Our analyses required specifying a metric of each patient's health at time k months. This outcome, y, is termed a “utility” or “health metric” and in our analysis was a function of death, AIDS-defining events, non-AIDS-defining events, and CD4, if asymptomatic. The utility was an arbitrary but reasoned quantity; in our analyses we used the following utilities:
- CD4 count-based: y = most recent CD4 at or before month k if patient is alive and asymptomatic at month k, y = 100 if subject had an AIDS or non-AIDS event by month k but was not deceased, y = 100 × (t-12-k)/18 if subject was deceased before month k where t = months to death (Fig. 1A).
- Quality of life: Based on a validated quality-of-life scale incorporating death, type of AIDS or non-AIDS event, and CD4 at month k (see Fig. 1B and eAppendix [https://links.lww.com/EDE/A410] for formula).15 In this utility death was assigned y = 0, AIDS or non-AIDS events were assigned y between 0.56 and 0.65 depending on the specific type of event, and asymptomatic patients were assigned y between 0.78 and 0.95 depending on their most recent CD4 at or before month k.

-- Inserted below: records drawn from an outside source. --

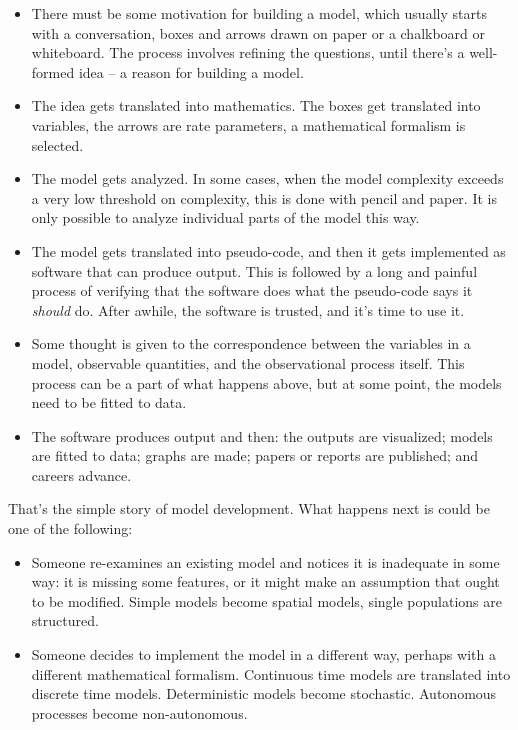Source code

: \documentclass[
]{book}
\begin{document}
\begin{itemize}
\item
  There must be some motivation for building a model, which usually starts with a conversation, boxes and arrows drawn on paper or a chalkboard or whiteboard. The process involves refining the questions, until there's a well-formed idea -- a reason for building a model.
\item
  The idea gets translated into mathematics. The boxes get translated into variables, the arrows are rate parameters, a mathematical formalism is selected.
\item
  The model gets analyzed. In some cases, when the model complexity exceeds a very low threshold on complexity,
  this is done with pencil and paper. It is only possible to analyze individual parts of the model this way.
\item
  The model gets translated into pseudo-code, and then it gets implemented as software that can produce output. This is followed by a long and painful process of verifying that the software does what the pseudo-code says it \emph{should} do. After awhile, the software is trusted, and it's time to use it.
\item
  Some thought is given to the correspondence between the variables in a model, observable quantities, and the observational process itself. This process can be a part of what happens above, but at some point, the models need to be fitted to data.
\item
  The software produces output and then: the outputs are visualized; models are fitted to data; graphs are made; papers or reports are published; and careers advance.
\end{itemize}

That's the simple story of model development. What happens next is could be one of the following:

\begin{itemize}
\item
  Someone re-examines an existing model and notices it is inadequate in some way: it is missing some features, or it might make an assumption that ought to be modified. Simple models become spatial models, single populations are structured.
\item
  Someone decides to implement the model in a different way, perhaps with a different mathematical formalism. Continuous time models are translated into discrete time models. Deterministic models become stochastic. Autonomous processes become non-autonomous.
\end{itemize}
\end{document}
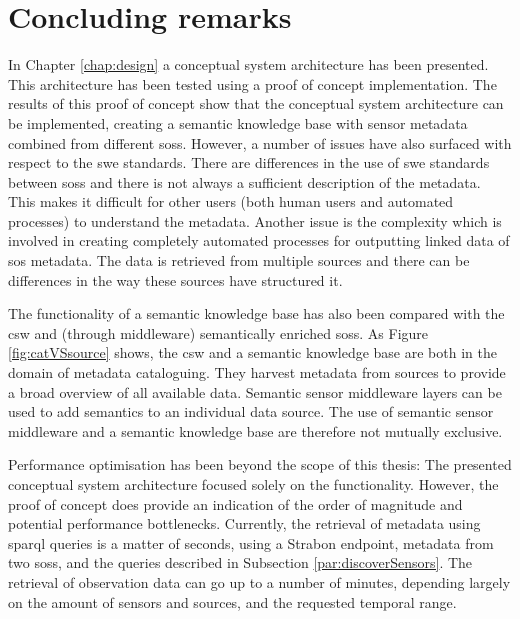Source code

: \section{Concluding remarks}
In Chapter \ref{chap:design} a conceptual system architecture has been presented. This architecture has been tested using a proof of concept implementation. The results of this proof of concept show that the conceptual system architecture can be implemented, creating a semantic knowledge base with sensor metadata combined from different \aclp{sos}. However, a number of issues have also surfaced with respect to the \ac{swe} standards. There are differences in the use of \ac{swe} standards between \aclp{sos} and there is not always a sufficient description of the metadata. This makes it difficult for other users (both human users and automated processes) to understand the metadata. Another issue is the complexity which is involved in creating completely automated processes for outputting linked data of \ac{sos} metadata. The data is retrieved from multiple sources and there can be differences in the way these sources have structured it. 

The functionality of a semantic knowledge base has also been compared with the \ac{csw} and (through middleware) semantically enriched \aclp{sos}. As Figure \ref{fig:catVSsource} shows, the \ac{csw} and a semantic knowledge base are both in the domain of metadata cataloguing. They harvest metadata from sources to provide a broad overview of all available data. Semantic sensor middleware layers can be used to add semantics to an individual data source. The use of semantic sensor middleware and a semantic knowledge base are therefore not mutually exclusive. 

Performance optimisation has been beyond the scope of this thesis: The presented conceptual system architecture focused solely on the functionality. However, the proof of concept does provide an indication of the order of magnitude and potential performance bottlenecks. Currently, the retrieval of metadata using \ac{sparql} queries is a matter of seconds, using a Strabon endpoint, metadata from two \aclp{sos}, and the queries described in Subsection \ref{par:discoverSensors}. The retrieval of observation data can go up to a number of minutes, depending largely on the amount of sensors and sources, and the requested temporal range. 

   
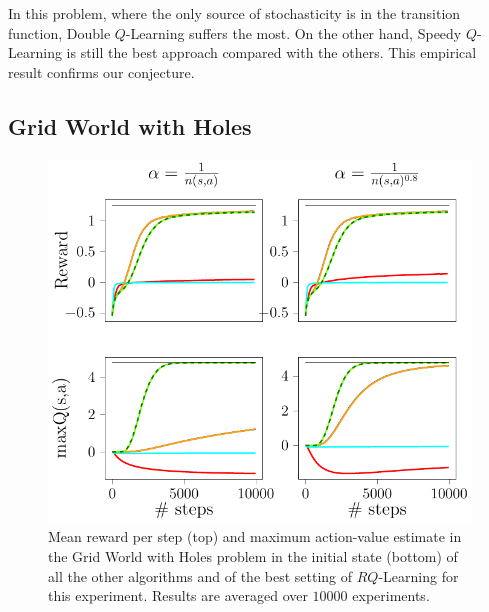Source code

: In this problem, where the only source of stochasticity is in the transition function, Double $Q$-Learning suffers the most. On the other hand, Speedy $Q$-Learning is still the best approach compared with the others. This empirical result confirms our conjecture.
\subsection{Grid World with Holes}
\begin{figure}[t]
\begin{minipage}{\columnwidth}
\centering
  \includegraphics[scale=.7]{./img/grid_hole.pdf}
\end{minipage}
  \caption[Grid World with Holes algorithms comparison - 1]{Mean reward per step (top) and maximum action-value estimate in the Grid World with Holes problem in the initial state (bottom) of all the other algorithms and of the best setting of $RQ$-Learning for this experiment. Results are averaged over $10000$ experiments.}
  \label{F:hole}
\end{figure}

For both utilities, a low value of y corresponded to a poor outcome. Utility 1 was elicited a priori from consultations with the Vanderbilt-Meharry Center for AIDS Research Epidemiology/Outcomes group. This utility was based on CD4 count and assigned a patient with an AIDS or non-AIDS event by month k the same utility as an asymptomatic patient with CD4 = 100; individuals who died were assigned negative utility scores, with those who died earliest given larger negative values. Utility 2 also incorporated death, AIDS and non-AIDS events, and CD4, but was based on a published quality-of-life scale15 and used type of first AIDS event. In both utilities, if a patient had either type of event and subsequently died before time k, then the death was recorded. If both AIDS and non-AIDS events occurred, the earlier took precedence.

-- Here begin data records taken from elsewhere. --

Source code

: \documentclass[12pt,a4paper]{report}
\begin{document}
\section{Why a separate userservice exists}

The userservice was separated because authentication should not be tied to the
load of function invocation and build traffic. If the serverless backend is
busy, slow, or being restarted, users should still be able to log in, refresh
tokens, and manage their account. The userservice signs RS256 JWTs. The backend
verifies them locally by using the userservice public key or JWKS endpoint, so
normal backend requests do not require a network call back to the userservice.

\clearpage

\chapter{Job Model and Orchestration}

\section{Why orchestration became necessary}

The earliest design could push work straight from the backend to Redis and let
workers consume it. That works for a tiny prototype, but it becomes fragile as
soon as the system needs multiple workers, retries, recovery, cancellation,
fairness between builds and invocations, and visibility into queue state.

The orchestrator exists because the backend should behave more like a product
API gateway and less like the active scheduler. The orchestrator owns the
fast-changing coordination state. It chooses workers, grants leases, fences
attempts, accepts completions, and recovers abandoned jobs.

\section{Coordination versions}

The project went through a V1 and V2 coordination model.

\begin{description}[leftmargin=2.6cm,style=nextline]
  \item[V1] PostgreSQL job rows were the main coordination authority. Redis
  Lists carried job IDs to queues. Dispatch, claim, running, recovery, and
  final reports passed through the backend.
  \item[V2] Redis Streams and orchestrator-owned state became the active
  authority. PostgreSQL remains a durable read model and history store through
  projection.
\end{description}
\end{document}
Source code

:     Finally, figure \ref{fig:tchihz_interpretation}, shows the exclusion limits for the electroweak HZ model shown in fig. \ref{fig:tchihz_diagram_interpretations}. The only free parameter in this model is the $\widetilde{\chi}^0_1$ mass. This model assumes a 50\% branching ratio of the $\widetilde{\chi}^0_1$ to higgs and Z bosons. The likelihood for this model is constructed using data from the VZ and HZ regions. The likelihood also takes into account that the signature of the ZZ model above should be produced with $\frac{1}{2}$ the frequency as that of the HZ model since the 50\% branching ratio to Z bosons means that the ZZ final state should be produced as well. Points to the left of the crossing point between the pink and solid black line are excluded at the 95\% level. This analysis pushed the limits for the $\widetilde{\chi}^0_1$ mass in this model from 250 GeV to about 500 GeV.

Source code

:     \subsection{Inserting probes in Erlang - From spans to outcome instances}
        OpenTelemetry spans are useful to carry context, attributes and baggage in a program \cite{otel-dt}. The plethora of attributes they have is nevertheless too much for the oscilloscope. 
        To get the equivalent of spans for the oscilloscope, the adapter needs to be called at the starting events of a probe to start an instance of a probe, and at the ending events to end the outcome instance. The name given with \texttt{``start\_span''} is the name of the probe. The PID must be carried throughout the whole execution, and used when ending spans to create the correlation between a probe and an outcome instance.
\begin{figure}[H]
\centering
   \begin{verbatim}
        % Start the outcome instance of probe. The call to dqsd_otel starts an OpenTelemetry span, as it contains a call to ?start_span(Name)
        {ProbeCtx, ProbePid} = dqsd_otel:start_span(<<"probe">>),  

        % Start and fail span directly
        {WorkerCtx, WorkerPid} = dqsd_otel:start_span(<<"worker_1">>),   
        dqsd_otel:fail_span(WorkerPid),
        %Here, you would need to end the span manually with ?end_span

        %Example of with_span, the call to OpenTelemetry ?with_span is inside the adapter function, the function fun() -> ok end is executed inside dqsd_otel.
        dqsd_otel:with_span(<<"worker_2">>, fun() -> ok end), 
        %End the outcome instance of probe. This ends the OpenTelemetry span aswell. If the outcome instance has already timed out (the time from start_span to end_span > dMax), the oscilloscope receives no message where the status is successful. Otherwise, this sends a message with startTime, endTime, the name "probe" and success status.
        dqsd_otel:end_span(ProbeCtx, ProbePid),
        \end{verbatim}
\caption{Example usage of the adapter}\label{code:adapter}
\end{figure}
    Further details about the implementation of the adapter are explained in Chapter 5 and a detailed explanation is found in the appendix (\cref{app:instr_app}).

Following Robins et al,8 consider a multiarmed trial where each patient is randomly assigned a value of x between 201 and 750, and then asked to follow the rule “start HAART within 3 months of first CD4 measurement below x.” In such a trial, suppose a patient was assigned the rule with x = 400. If this patient's first CD4 measurement below (but not equal to) 400 was 350, and if he started HAART within 3 months of this measurement, then this patient was adherent to his assigned rule. Notice that although this patient was randomized to the rule “start HAART within 3 months of the first CD4 measured below 400,” his CD4/treatment history was also consistent with the rules “start HAART within 3 months of the first CD4 measured below 399, 398, …, 351.” In contrast, if this patient had not started HAART within 3 months of his CD4 measurement of 350 or had started HAART before his CD4 was measured below 400, he would have been nonadherent to his assigned rule.

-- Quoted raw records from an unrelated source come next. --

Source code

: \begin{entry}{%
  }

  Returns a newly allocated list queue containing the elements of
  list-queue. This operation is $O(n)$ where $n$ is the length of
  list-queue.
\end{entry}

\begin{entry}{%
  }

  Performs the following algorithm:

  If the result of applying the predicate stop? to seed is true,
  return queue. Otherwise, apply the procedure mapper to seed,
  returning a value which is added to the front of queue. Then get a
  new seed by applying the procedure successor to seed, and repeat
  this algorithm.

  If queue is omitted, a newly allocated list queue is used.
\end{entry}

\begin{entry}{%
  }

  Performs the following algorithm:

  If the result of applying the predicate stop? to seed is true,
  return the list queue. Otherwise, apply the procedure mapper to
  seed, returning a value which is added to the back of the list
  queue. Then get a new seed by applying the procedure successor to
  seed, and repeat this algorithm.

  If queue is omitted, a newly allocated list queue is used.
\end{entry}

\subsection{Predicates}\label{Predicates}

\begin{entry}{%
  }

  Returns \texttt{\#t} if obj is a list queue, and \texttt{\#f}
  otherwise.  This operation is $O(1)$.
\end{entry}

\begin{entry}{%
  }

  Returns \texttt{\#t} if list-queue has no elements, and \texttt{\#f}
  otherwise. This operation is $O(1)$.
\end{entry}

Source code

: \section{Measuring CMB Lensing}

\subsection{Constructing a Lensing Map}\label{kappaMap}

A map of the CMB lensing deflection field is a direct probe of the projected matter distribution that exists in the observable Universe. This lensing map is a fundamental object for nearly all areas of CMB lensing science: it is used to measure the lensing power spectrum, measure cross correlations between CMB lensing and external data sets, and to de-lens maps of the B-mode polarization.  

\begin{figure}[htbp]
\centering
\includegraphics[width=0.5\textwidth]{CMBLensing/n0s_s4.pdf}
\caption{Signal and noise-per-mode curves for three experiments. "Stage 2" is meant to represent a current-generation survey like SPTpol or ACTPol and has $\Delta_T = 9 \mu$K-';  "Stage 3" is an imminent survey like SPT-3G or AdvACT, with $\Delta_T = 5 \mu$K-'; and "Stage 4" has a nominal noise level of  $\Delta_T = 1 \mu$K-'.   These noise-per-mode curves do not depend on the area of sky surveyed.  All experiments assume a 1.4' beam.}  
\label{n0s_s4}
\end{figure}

Using this model, we examined each patient's CD4 and HAART initiation history and determined compatible rules for each patient. It should be noted that for the purpose of computing rules, follow-up stopped at the earliest date of HAART initiation, first AIDS event, last visit, death, or k months.
Table 1 contains some hypothetical examples matching treatment histories to regimen rules. Consider Patient A: his first CD4 measurement was 400, his next was 350 at month 3, and he then started HAART in month 4. This patient's data were compatible with the rules “start HAART within 3 months of first CD4 measured below x = 351, …, 400.” Had this patient been assigned the rule with x = 400, he would have been compliant because the first CD4 measured below (but not equal to) 400 was 350, and he started HAART 1 month after this observation. However, this patient's data were not compatible with the rule “start HAART within 3 months of first CD4 measured below x = 401,” because his first CD4 measurement below 401 (CD4 = 400 at month 0) was taken more than 3 months before he started HAART. Similarly, this patient's data were not compatible with the rule “start HAART within 3 months of first CD4 measured below x = 350” because he started HAART without ever having a CD4 measured below 350.
Patients whose data were not compatible with any regimen rule were artificially censored at the date their data became incompatible. For example, Patient B did not start HAART within 3 months of CD4 = 250, but then started HAART in month 4, 1 month after CD4 = 300. Therefore, his data were not consistent with any x, and he was artificially censored when he started HAART. Patient C's data were also inconsistent with all rules as he started HAART more than 3 months after his last CD4 measurement. Patient D failed to start HAART within 3 months of his first CD4 below 201, so his data were not consistent with any rule and he was artificially censored 3 months after his first CD4 below 201. In contrast, Patient E was consistent with x = 201, …, 350.
It should be noted that regimen rules were based on measured rather than actual CD4. For example, Patient F started HAART within 3 months of his first CD4 measured below 750 although it is likely that his CD4 dropped below 750 cells more than 3 months before initiating HAART, but was not observed. Patient G's history is similar to Patient F's with the additional CD4 measurement of 250 taken at month 1. Although this measurement may have prompted the initiation of HAART, Patient G also started HAART within 3 months of his first CD4 measured below 750. Similarly, patient H was assigned all rules x = 201, …, 750. Patient I was also assigned all treatment rules as the study ended less than 3 months before his first CD4 measurement, and it is therefore unclear whether he was deferring treatment until a lower CD4 or preparing to start. Finally, Patients J, K, and L never started HAART, but were consistent with the rules “start HAART within 3 months of the first CD4 measured below x = 201, …, 250,” Patient J because he never had a CD4 measurement below 250 and Patients K and L because their next measurements were less than 3 months before k = 6. The complete algorithm used for determining compatible rules is given in the eAppendix (https://links.lww.com/EDE/A410).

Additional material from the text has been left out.